> **EXERCISE**: Copy each line of the entries beneath that contains the word "validation".

--

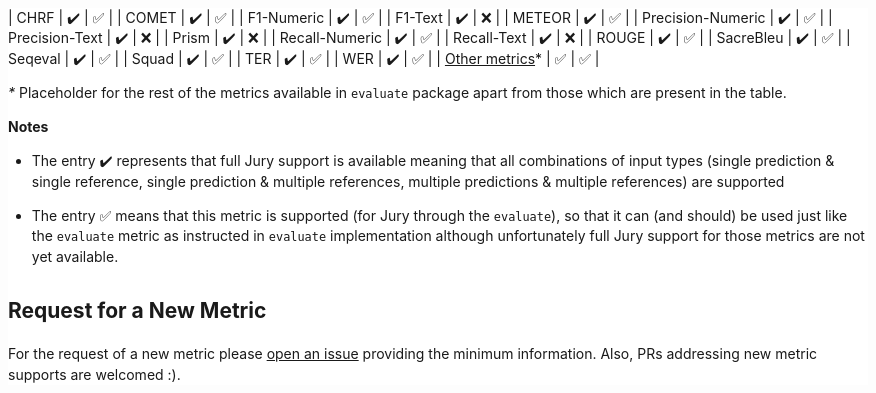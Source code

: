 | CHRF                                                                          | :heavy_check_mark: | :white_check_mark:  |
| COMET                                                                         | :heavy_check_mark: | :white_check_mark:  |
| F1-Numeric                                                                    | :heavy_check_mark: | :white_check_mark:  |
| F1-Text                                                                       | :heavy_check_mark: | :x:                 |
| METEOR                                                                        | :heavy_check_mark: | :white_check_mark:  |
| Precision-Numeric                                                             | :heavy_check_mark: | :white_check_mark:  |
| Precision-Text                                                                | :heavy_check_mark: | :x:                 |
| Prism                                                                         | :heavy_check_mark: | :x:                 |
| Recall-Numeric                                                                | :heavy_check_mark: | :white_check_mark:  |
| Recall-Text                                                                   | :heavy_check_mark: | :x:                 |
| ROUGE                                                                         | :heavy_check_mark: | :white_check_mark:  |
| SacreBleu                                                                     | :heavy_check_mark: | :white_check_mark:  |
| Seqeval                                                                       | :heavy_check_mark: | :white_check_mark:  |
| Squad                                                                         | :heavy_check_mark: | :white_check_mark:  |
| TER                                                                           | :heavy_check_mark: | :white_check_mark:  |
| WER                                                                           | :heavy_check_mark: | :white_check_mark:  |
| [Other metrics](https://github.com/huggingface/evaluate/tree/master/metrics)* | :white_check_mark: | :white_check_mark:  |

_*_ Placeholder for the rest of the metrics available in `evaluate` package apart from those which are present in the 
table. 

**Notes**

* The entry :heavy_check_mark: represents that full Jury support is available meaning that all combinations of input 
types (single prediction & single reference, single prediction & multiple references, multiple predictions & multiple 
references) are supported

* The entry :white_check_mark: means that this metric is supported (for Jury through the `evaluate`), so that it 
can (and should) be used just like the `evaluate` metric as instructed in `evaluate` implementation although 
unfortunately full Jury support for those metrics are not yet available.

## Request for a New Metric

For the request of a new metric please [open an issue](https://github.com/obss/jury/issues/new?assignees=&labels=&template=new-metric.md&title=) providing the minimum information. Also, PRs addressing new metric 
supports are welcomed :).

--

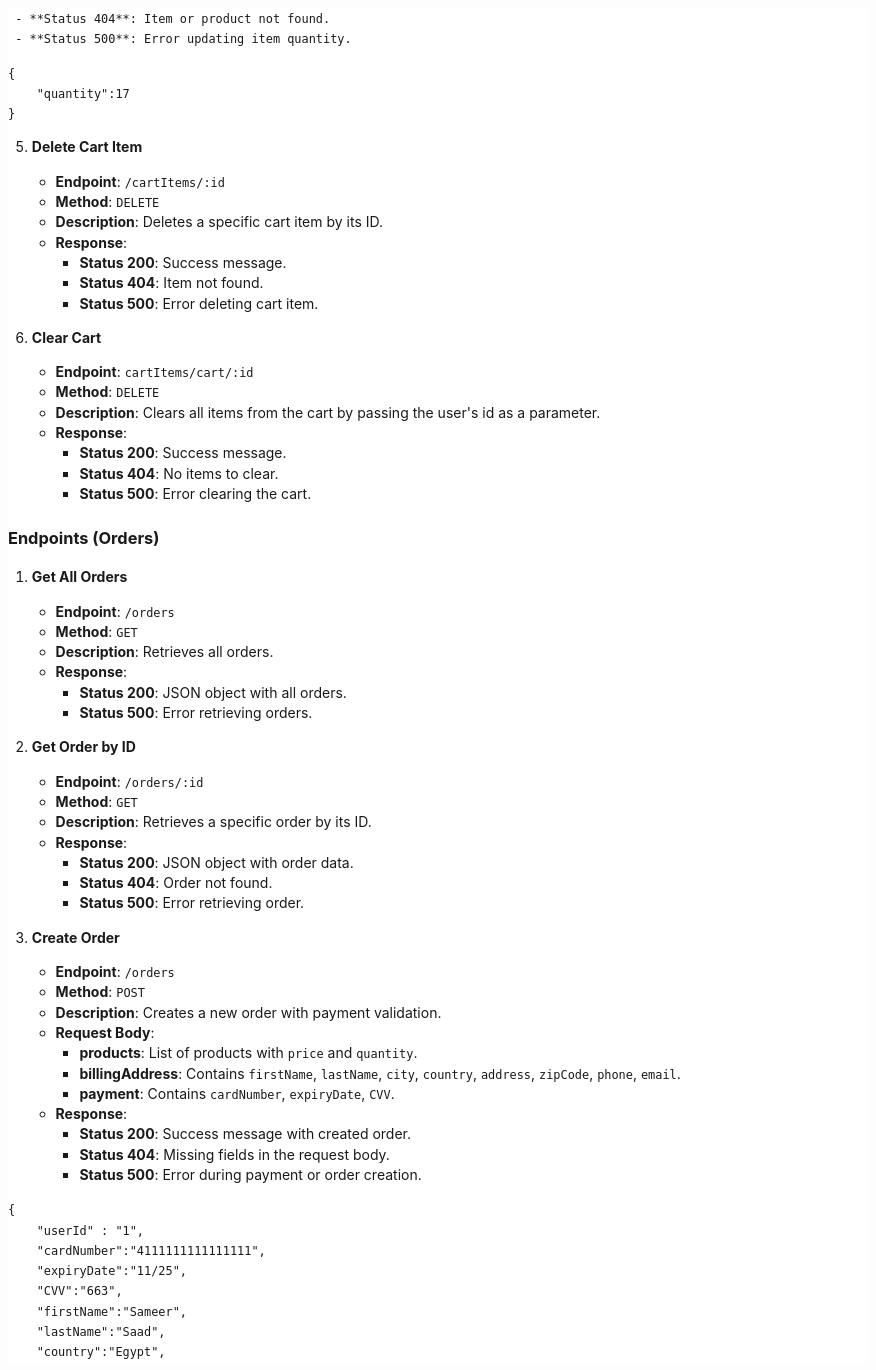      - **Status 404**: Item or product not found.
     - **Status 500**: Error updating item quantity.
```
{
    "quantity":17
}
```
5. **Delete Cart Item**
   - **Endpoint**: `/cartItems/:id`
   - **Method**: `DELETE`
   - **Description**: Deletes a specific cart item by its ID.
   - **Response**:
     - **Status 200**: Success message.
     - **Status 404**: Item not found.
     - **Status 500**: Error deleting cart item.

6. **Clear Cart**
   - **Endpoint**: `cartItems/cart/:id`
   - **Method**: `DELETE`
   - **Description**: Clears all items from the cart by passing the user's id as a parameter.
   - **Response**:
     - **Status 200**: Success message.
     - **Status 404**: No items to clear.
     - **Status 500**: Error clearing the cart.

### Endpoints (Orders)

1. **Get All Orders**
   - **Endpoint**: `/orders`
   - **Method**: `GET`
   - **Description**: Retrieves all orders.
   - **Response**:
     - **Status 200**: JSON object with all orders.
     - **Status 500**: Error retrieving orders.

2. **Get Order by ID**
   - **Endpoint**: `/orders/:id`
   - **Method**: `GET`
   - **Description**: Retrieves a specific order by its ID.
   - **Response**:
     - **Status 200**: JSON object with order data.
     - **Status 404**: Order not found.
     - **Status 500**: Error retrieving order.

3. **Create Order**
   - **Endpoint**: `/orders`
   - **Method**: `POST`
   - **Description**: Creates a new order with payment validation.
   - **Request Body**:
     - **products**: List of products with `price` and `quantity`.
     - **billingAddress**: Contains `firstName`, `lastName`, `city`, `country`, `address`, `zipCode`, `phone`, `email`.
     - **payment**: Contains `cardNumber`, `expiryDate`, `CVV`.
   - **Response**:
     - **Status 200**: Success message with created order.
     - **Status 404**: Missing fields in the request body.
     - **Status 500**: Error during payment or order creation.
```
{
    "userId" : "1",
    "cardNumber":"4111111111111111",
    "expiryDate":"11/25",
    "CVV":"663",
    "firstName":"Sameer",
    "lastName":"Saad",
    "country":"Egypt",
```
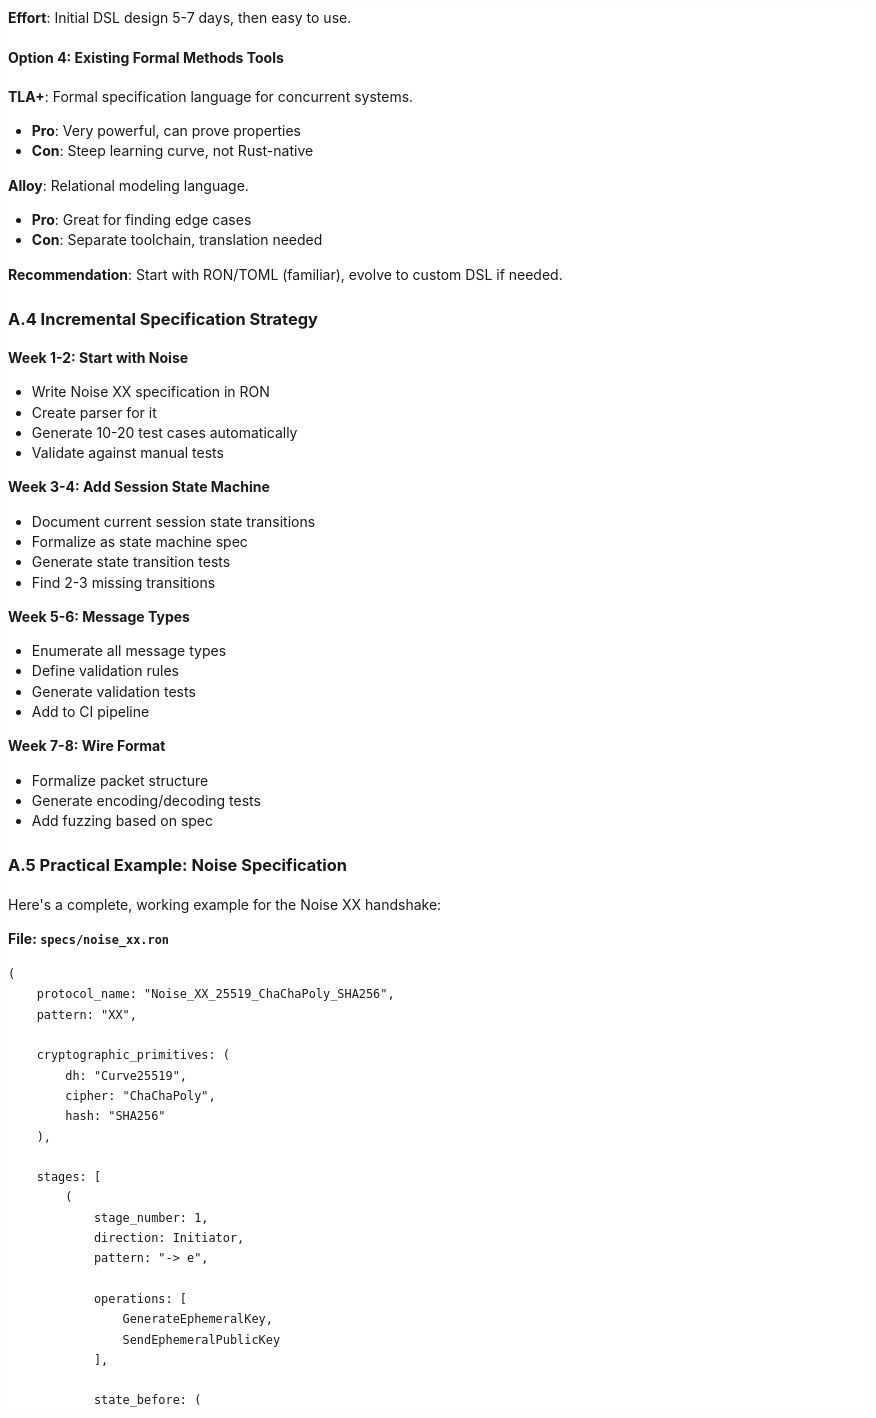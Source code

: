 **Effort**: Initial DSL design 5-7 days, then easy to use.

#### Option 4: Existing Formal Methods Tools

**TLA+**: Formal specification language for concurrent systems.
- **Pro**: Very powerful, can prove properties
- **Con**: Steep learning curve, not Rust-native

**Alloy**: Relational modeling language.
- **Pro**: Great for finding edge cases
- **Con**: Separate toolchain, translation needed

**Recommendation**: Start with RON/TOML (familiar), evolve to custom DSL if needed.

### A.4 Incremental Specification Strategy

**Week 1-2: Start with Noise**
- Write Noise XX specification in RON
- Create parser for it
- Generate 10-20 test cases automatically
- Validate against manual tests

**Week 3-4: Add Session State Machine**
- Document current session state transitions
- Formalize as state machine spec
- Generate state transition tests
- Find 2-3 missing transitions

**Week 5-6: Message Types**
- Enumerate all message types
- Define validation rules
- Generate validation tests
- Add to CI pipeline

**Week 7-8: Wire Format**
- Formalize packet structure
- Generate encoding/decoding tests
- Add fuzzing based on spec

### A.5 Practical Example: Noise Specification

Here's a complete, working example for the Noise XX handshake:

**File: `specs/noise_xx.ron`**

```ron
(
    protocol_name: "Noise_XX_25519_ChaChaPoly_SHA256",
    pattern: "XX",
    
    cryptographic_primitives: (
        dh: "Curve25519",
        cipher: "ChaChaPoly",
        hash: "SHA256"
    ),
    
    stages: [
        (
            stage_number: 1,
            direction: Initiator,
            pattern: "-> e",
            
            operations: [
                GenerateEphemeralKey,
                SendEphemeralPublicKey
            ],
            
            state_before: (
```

--

> **SOLUTION TO THIS PROBLEM**:
   - **Description**: Creates a new order with payment validation.
- Define validation rules
- Generate validation tests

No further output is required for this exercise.